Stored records
┌──
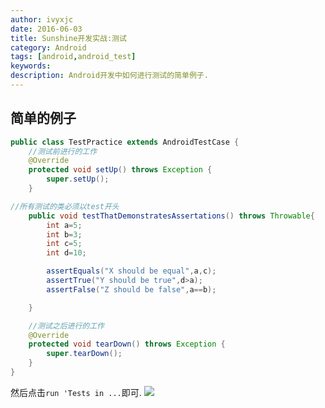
 ```yaml
---
author: ivyxjc
date: 2016-06-03
title: Sunshine开发实战:测试
category: Android
tags: [android,android_test]
keywords:
description: Android开发中如何进行测试的简单例子.
---
```


## 简单的例子

```java
public class TestPractice extends AndroidTestCase {
    //测试前进行的工作
    @Override
    protected void setUp() throws Exception {
        super.setUp();
    }

//所有测试的类必须以test开头
    public void testThatDemonstratesAssertations() throws Throwable{
        int a=5;
        int b=3;
        int c=5;
        int d=10;

        assertEquals("X should be equal",a,c);
        assertTrue("Y should be true",d>a);
        assertFalse("Z should be false",a==b);

    }

    //测试之后进行的工作
    @Override
    protected void tearDown() throws Exception {
        super.tearDown();
    }
}
```
然后点击`run 'Tests in ...`即可.
![](http://oezmbgg4j.bkt.clouddn.com/android_test_run.png)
└──
■ What to produce: Working through the entries above, copy every line in which "public" is found.

■ Answer to the exercise:
public class TestPractice extends AndroidTestCase {
    public void testThatDemonstratesAssertations() throws Throwable{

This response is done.